**YOUR GOAL:**
Reproduce the records without their pictures, keeping every word as it is.

____________

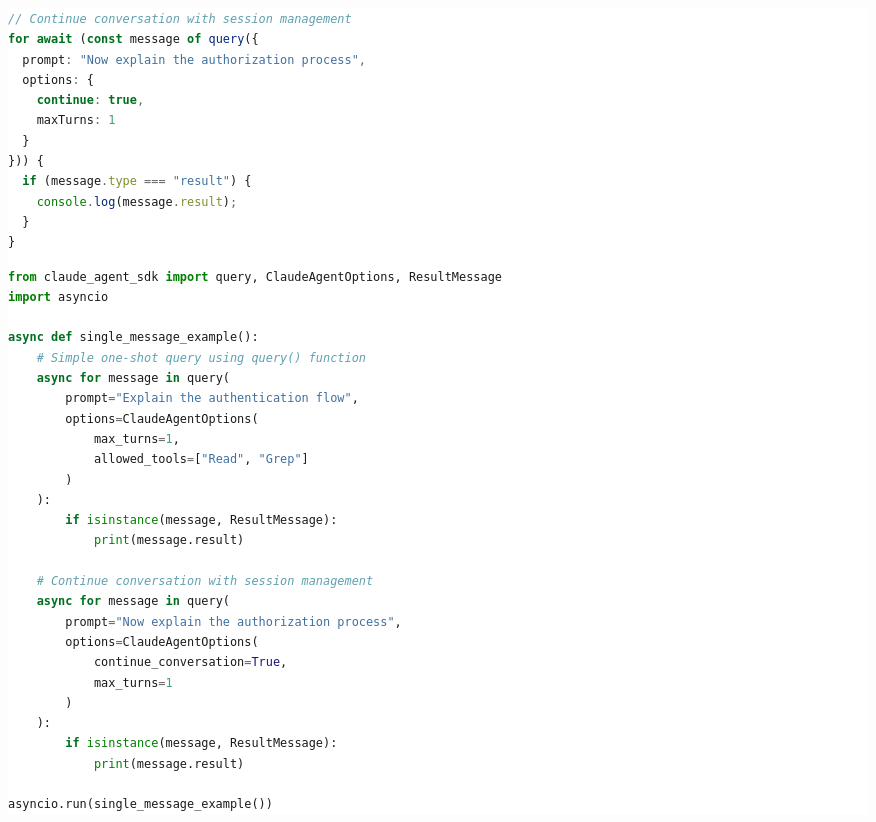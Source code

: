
  ```typescript TypeScript theme={null}
  // Continue conversation with session management
  for await (const message of query({
    prompt: "Now explain the authorization process",
    options: {
      continue: true,
      maxTurns: 1
    }
  })) {
    if (message.type === "result") {
      console.log(message.result);
    }
  }
  ```

  ```python Python theme={null}
  from claude_agent_sdk import query, ClaudeAgentOptions, ResultMessage
  import asyncio

  async def single_message_example():
      # Simple one-shot query using query() function
      async for message in query(
          prompt="Explain the authentication flow",
          options=ClaudeAgentOptions(
              max_turns=1,
              allowed_tools=["Read", "Grep"]
          )
      ):
          if isinstance(message, ResultMessage):
              print(message.result)

      # Continue conversation with session management
      async for message in query(
          prompt="Now explain the authorization process",
          options=ClaudeAgentOptions(
              continue_conversation=True,
              max_turns=1
          )
      ):
          if isinstance(message, ResultMessage):
              print(message.result)

  asyncio.run(single_message_example())
  ```
</CodeGroup>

____________

**EXERCISE ANSWER:**
Source code

:
  ```typescript TypeScript theme={null}
  // Continue conversation with session management
  for await (const message of query({
    prompt: "Now explain the authorization process",
    options: {
      continue: true,
      maxTurns: 1
    }
  })) {
    if (message.type === "result") {
      console.log(message.result);
    }
  }
  ```

  ```python Python theme={null}
  from claude_agent_sdk import query, ClaudeAgentOptions, ResultMessage
  import asyncio

  async def single_message_example():
      # Simple one-shot query using query() function
      async for message in query(
          prompt="Explain the authentication flow",
          options=ClaudeAgentOptions(
              max_turns=1,
              allowed_tools=["Read", "Grep"]
          )
      ):
          if isinstance(message, ResultMessage):
              print(message.result)

      # Continue conversation with session management
      async for message in query(
          prompt="Now explain the authorization process",
          options=ClaudeAgentOptions(
              continue_conversation=True,
              max_turns=1
          )
      ):
          if isinstance(message, ResultMessage):
              print(message.result)

  asyncio.run(single_message_example())
  ```
</CodeGroup>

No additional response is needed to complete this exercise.